Augusta (United States) (AFP) - Tiger Woods’s sedate start saw the 14-time major champion slipping back on Saturday as rain-softened Augusta National exploded with low scores.

The stage had already set for a shootout with five current or former major champions – Francesco Molinari, Jason Day, Brooks Koepka, Adam Scott and Louis Oosthuizen – sharing the halfway lead at seven-under par.

No sooner had the final group of Molinari and Day teed off than they were two shots back as Tony Finau, who started the day four off the pace, eagled the par-five eighth to move to nine-under for the tournament.

Scott, the 2013 Masters champion, opened with a birdie to move to eight-under, where he was joined by South African Justin Harding and American Xander Schauffele – who both started the day six-under.

That’s where Woods began the day and that’s where he remained after four straight pars.

Woods, who won the most recent of his four Masters titles back in 2005 and his last major at the 2008 US Open, thrilled the galleries with his push toward the top on Friday, with four birdies in his last 10 holes.

But he was going to have to pick up the pace.

American Patrick Cantlay showed just what was possible. After starting the day two-over he was in the clubhosue on six-uner 210 after a bogey-free eight-under par 64.

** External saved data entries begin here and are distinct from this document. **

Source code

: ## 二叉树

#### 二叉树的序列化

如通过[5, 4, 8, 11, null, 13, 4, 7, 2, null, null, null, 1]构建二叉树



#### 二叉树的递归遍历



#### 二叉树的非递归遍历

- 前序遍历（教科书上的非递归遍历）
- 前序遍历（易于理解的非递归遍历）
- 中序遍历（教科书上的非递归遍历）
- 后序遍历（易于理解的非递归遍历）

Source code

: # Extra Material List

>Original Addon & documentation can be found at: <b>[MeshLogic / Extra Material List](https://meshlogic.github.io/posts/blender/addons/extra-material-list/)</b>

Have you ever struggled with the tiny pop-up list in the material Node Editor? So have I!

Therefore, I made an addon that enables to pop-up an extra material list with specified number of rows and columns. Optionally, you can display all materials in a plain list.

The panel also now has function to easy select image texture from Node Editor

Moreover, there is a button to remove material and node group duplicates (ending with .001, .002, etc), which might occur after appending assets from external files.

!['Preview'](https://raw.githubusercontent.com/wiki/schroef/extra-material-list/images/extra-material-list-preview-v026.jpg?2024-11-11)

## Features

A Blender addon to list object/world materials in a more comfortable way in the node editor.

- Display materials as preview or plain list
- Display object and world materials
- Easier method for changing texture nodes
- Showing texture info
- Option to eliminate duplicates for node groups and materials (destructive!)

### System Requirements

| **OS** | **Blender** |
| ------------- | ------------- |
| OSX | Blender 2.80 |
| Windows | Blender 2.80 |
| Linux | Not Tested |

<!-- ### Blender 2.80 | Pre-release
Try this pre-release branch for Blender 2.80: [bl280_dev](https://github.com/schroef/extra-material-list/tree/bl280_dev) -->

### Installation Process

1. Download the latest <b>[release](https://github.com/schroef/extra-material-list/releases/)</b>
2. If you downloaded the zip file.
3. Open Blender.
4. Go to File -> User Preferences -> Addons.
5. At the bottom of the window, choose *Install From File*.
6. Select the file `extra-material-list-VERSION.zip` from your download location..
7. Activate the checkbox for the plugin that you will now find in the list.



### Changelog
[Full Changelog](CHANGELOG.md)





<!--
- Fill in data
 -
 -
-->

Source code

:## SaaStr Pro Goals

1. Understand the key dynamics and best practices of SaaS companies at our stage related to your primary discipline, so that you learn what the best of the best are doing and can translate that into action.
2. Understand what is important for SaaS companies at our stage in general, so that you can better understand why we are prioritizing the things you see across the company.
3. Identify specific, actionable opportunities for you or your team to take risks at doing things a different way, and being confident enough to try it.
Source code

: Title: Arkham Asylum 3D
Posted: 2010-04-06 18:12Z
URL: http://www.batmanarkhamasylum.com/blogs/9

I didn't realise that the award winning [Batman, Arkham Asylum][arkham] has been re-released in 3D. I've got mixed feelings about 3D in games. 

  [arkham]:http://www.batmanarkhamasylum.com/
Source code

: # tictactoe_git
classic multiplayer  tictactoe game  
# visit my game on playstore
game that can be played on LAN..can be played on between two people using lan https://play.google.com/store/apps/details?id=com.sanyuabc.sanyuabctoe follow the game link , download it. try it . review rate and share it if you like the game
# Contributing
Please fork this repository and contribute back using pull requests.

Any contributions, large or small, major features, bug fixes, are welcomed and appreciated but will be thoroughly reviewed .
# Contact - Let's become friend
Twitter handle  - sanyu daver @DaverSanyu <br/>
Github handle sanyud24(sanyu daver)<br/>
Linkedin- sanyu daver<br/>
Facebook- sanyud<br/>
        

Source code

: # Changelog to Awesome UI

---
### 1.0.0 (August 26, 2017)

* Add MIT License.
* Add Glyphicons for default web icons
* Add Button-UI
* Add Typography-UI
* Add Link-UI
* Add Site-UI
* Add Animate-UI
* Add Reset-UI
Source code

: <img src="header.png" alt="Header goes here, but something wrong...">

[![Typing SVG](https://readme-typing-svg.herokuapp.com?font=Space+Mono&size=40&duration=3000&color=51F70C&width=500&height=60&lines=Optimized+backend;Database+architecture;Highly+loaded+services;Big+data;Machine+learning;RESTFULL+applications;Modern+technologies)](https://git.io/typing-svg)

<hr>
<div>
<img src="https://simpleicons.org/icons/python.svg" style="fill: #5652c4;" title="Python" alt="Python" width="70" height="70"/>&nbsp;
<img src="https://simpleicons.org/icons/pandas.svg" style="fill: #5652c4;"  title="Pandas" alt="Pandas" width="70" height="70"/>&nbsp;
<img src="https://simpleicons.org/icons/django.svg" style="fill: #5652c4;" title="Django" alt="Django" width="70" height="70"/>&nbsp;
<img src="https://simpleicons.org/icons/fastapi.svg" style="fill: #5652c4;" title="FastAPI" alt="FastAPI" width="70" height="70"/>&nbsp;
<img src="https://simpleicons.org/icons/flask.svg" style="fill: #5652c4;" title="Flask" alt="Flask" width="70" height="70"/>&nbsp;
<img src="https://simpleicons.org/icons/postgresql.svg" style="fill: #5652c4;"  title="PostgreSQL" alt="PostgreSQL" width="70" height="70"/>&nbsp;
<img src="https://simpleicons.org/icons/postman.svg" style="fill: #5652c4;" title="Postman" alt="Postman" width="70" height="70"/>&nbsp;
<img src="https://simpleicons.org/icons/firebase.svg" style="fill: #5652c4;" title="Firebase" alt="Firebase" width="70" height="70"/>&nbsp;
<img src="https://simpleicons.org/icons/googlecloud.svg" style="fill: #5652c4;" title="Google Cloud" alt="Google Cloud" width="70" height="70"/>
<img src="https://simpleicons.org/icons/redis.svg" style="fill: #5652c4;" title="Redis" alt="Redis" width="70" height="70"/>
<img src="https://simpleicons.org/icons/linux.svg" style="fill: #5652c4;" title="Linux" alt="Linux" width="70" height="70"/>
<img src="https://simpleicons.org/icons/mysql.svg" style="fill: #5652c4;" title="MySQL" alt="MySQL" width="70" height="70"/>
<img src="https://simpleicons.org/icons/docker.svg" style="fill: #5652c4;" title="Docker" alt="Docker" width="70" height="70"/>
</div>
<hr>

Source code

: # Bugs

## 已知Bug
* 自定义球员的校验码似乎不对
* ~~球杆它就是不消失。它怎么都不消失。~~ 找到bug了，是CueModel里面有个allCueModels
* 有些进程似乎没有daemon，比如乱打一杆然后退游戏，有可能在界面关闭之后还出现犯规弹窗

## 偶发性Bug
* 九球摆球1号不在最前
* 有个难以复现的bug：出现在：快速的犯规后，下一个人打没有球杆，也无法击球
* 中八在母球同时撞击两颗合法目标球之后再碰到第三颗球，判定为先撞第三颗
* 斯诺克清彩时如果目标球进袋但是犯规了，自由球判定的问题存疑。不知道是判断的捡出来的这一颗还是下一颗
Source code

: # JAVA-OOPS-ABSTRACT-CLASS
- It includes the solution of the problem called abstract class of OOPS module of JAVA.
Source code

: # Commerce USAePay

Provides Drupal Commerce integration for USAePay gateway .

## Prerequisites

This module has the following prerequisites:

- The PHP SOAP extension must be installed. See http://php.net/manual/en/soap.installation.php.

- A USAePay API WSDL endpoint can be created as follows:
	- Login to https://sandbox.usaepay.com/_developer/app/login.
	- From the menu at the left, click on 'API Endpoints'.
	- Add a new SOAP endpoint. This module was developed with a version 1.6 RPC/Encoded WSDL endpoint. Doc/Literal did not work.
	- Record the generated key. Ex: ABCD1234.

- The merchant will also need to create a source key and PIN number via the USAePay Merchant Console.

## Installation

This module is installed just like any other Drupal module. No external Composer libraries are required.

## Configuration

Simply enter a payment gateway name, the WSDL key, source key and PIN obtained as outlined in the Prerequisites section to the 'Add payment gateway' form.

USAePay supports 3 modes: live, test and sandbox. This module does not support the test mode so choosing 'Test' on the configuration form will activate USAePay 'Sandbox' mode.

Surging: American Tony Finau on the way to the early third-round lead in the Masters at Augusta National

Finau raced up the leaderboard with birdies at the first three holes and seized the lead with a birdie at the sixth followed by his eagle at eight – where his second shot left him a tap-in.

Finau needed just 11 putts to complete his first nine in a record-equalling six-under 30 on the front side.

Three-time Masters champion Phil Mickelson, who started the day three shots off the pace, moved to six-under with back-to-back birdies at the second and third before giving a shot back with a bogey at the par-four fifth.

Northern Ireland’s Rory McIlroy, who started the day seven adrift in his pursuit of a breakthrough Masters win, was going the wrong way on moving day until an eagle at the par-five 15th, followed by a birdie at 16.

The respite proved brief, as McIlroy closed with his fifth bogey of the day in a 71 that left him one-over for the tournament and a long way away from the green jacket that would give him a career Grand Slam.